Ordenado sacerdote em 1991, depois de completar quatro anos de formação no Instituto de Filosofia e Teologia Fajar Timur, onde exerce actualmente a função de presidente, Yanuarius Theofilus Matopai You é doutorado em Antropologia e serviu os católicos papuas em diferentes paróquias. A sua nomeação demonstra também o reconhecimento, por parte da mais alta autoridade eclesiástica, da maturidade da Fé de um povo que abraçou o Cristianismo há pouco mais de um século. Isto, se falarmos em termos oficiais, pois houve outrora tentativas de evangelização por parte dos capelães que acompanhavam os mercadores portugueses presentes naquelas costas desde os primórdios do Século XVI.
Oficialmente, a Papua foi descoberta em 1526 pelo capitão Jorge de Meneses. Maravilhado pelas flores e plantas das quais nunca ouvira falar, pelos animais fabulosos “que parecem ter saído de livros os quais descrevem lugares distantes e fantásticos” e pelos nativos presos aos tempos antigos “com costumes e rituais arcaicos”, confessava no seu diário o dito navegador: “Apesar de amaldiçoar as chuvas incessantes que nos afastaram do nosso curso, dou graças à providência, visto que se não fosse por elas nunca teria chegado a esta terra”. Uns parágrafos adiante, acrescentava: “O nosso capelão tentou entender a religião deles e os meus homens mostraram-lhes algumas ferramentas que nunca tinham visto antes, posto que ainda utilizavam osso e pedra”. Mostra vontade Jorge de Meneses que “talvez, no futuro” toda aquela gente faça parte dos domínios da Coroa e “os nossos padres espalhem a verdadeira Fé entre eles”. Tece depois considerações acerca dos habitantes locais, com base nas informações prestadas pelos malaios da sua tripulação: “Parece que chamam as pessoas deste arquipélago de papua, o que significa ‘frisado’. Suponho que são chamados assim por causa do seu cabelo.
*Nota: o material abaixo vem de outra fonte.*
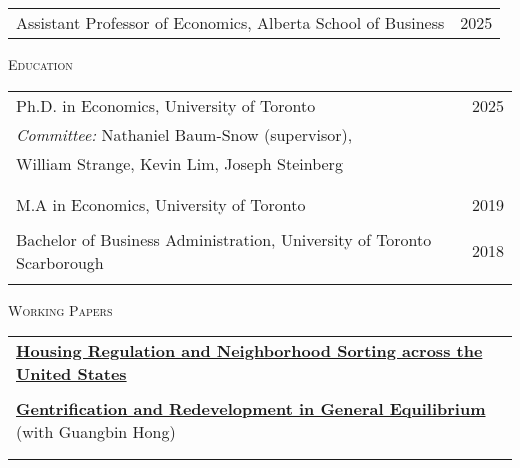 \documentclass[11pt]{amsart}
\begin{document}
\normalsize
\begin{tabular}{ p{12.5cm}  p{5cm}}
	\large{Assistant Professor of Economics, Alberta School of Business}  & 2025  \\
 
\end{tabular}

\vspace{0.2cm}

\LARGE
\textsc{Education}
\vspace{0.2cm}

\normalsize
\begin{tabular}{ p{12.5cm}  p{5cm}}
  \large{Ph.D. in Economics, University of Toronto}  & 2025  \\
   \multicolumn{2}{l}{ \hspace{.75cm}  \emph{Committee:}  Nathaniel Baum-Snow (supervisor), } \\
     \hspace{2.8cm}  William Strange, Kevin Lim, Joseph Steinberg  \\
 \hspace{2.90cm}   \\
  \\
  \large{M.A in Economics, University of Toronto}    & 2019            \\
   \\
  \large{Bachelor of Business Administration, University of Toronto Scarborough}   & 2018            \\
                                                     &                 
\end{tabular}

\vspace{0.4cm}





\LARGE
\textsc{Working Papers}
\vspace{0.2cm}
\normalsize

\begin{tabular}{ p{15.5cm}}
 \href{https://jamesmacek.github.io/research/lswus}{\textbf{Housing Regulation and Neighborhood Sorting across the United States}}                         \\

\\
 \href{https://jamesmacek.github.io/research/gent}{\textbf{Gentrification and Redevelopment in General Equilibrium}} (with Guangbin Hong) \\
\\
\normalsize
\end{tabular}
\end{document}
Infelizmente, não tenho o tempo nem os recursos para me aventurar ilha adentro e devo-me contentar com pequenas expedições ao longo da costa. Espero que o clima melhore depressa e possamos deixar este arquipélago para cumprir o nosso dever. Nunca me esquecerei destas terras e, a partir de agora, baptizo este lugar de a Ilha de Papua”.
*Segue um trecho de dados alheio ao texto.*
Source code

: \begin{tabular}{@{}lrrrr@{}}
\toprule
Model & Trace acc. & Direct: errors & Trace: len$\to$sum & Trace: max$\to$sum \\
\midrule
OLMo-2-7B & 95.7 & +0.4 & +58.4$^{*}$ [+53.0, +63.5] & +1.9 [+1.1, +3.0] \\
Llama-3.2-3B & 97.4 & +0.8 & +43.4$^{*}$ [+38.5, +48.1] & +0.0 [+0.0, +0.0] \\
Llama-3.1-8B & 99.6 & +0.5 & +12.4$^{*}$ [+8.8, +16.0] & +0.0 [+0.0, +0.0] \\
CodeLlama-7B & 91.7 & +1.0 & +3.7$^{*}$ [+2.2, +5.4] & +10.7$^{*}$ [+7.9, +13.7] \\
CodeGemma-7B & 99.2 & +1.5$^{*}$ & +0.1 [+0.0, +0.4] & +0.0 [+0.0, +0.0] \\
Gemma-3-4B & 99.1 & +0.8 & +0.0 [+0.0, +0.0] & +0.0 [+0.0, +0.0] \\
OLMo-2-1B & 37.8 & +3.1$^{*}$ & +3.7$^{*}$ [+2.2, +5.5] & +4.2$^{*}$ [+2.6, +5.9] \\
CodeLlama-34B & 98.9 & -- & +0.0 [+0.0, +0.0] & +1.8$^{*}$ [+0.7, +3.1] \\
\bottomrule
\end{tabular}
Apesar destes registos, a missão católica em Papua iniciar-se-á oficialmente em 1894 com a chegada de dois jesuítas à área hoje designada de Fakfak. Cedo o território fica sob a alçada dos Missionários do Sagrado Coração (MSC) que no início de 1900 destacam para ali um grupo de religiosos ao qual se juntam, pouco depois, missionários franciscanos. Em 1949, com o estabelecimento da Prefeitura Apostólica de Hollandia, futura diocese de Jayapura, estrutura-se a Igreja Católica. Contudo, o facto de não haver ali um bispo autóctone preocupava os papuas, desde sempre vítimas de violência, intimidação, pobreza e discriminação. Em vão procuravam algum tipo de reconhecimento, “difícil de obter junto das autoridades”. A sua única esperança era a Igreja Católica, mas para muitos esta estava “perto, mas longe”. Não sentiam a proximidade dos prelados indonésios para ali nomeados e em 2021 chegaram mesmo a emitir um voto de desconfiança, extensível à própria Conferência Episcopal da Indonésia. Exigiam a presença de bispos nativos “conhecedores da dinâmica geográfica, antropológica e social dos papuas”. Agora, esse desejo tornou-se uma realidade. A nomeação do bispo Matopai You é um forte sinal da Igreja Católica; uma medida “que ajudará a restaurar a confiança das crentes locais no clero”. No entanto, tal não significa que os católicos papuas advoguem qualquer tipo de política separatista. Simplesmente querem uma Igreja Católica “cada vez mais enraizada na cultura papua” e esperam do seu líder máximo local “compreensão da actual situação e das justas reivindicações sociais”.